First up this week, Mowi, the world's largest salmon farmer, suggested it is reconsidering its involvement in land-based salmon farming, only a year after dismissing the idea.
Leroy Seafood Group followed this development by announcing its own plans to plow NOK 1 billion (€97 million/$118 million) into building additional recirculating aquaculture system (RAS) post-smolt facilities in Vestland, Norway.
Meanwhile, a shortage of shipping containers has driven up freight costs massively for seafood importers in the United States and Europe.
In a concerning development this week, a fire that tore through a Trident Seafoods processing vessel docked in Tacoma, Washington, rendered the vessel a total loss.
UK retail giants Co-op and Waitrose are temporarily suspending purchasing from The Scottish Salmon Company (SSC), one of the largest farmed salmon players in Scotland, over accusations of serious fish welfare breaches.
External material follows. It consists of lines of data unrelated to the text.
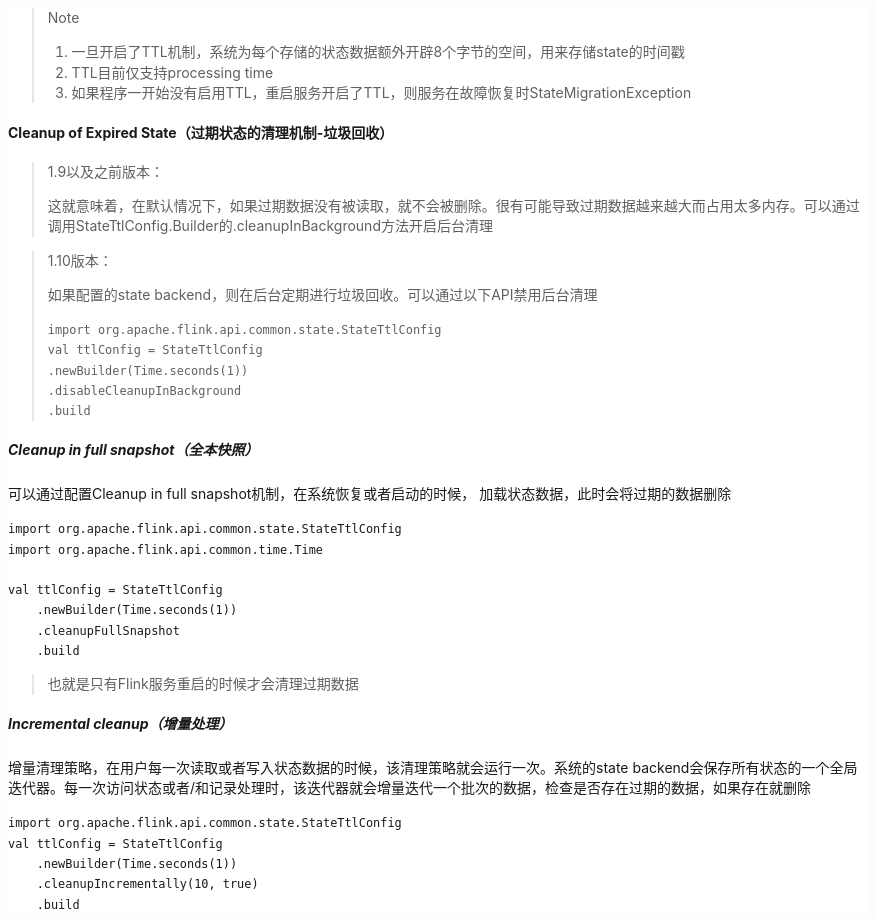 
> Note
>
> 1. 一旦开启了TTL机制，系统为每个存储的状态数据额外开辟8个字节的空间，用来存储state的时间戳
> 2. TTL目前仅支持processing time
> 3. 如果程序一开始没有启用TTL，重启服务开启了TTL，则服务在故障恢复时StateMigrationException

#### Cleanup of Expired State（过期状态的清理机制-垃圾回收）



> 1.9以及之前版本：
>
> 这就意味着，在默认情况下，如果过期数据没有被读取，就不会被删除。很有可能导致过期数据越来越大而占用太多内存。可以通过调用StateTtlConfig.Builder的.cleanupInBackground方法开启后台清理

> 1.10版本：
>
> 如果配置的state backend，则在后台定期进行垃圾回收。可以通过以下API禁用后台清理
>
> ```
> import org.apache.flink.api.common.state.StateTtlConfig
> val ttlConfig = StateTtlConfig
> .newBuilder(Time.seconds(1))
> .disableCleanupInBackground
> .build
> ```

##### Cleanup in full snapshot（全本快照）

可以通过配置Cleanup in full snapshot机制，在系统恢复或者启动的时候， 加载状态数据，此时会将过期的数据删除

```
import org.apache.flink.api.common.state.StateTtlConfig
import org.apache.flink.api.common.time.Time

val ttlConfig = StateTtlConfig
    .newBuilder(Time.seconds(1))
    .cleanupFullSnapshot
    .build
```

> 也就是只有Flink服务重启的时候才会清理过期数据

##### Incremental cleanup（增量处理）

增量清理策略，在用户每一次读取或者写入状态数据的时候，该清理策略就会运行一次。系统的state backend会保存所有状态的一个全局迭代器。每一次访问状态或者/和记录处理时，该迭代器就会增量迭代一个批次的数据，检查是否存在过期的数据，如果存在就删除

```
import org.apache.flink.api.common.state.StateTtlConfig
val ttlConfig = StateTtlConfig
    .newBuilder(Time.seconds(1))
    .cleanupIncrementally(10, true)
    .build
```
The longtime president and CEO of frozen supplier Morey's Seafood has stepped down, just over a year after Rich Products acquired the group.
Switzerland-based investment bank Credit Suisse has launched its first oceans-focused impact fund valued at $212 million (€175 million) with the aim of investing in 30 to 50 aquaculture and fishery stocks and steering them away from ocean-harming practices.
Seafood company bosses speaking during the recent National Fisheries Institute Global Seafood Market Conference said the COVID-19 pandemic could turn out to be a major turning point for the industry.
During the same event, executives outlined how consumers have become much more tuned into the provenance of their food since the onset of the COVID-19 pandemic, demanding to know not only about where there products come from, but how they are produced and conditions facing workers.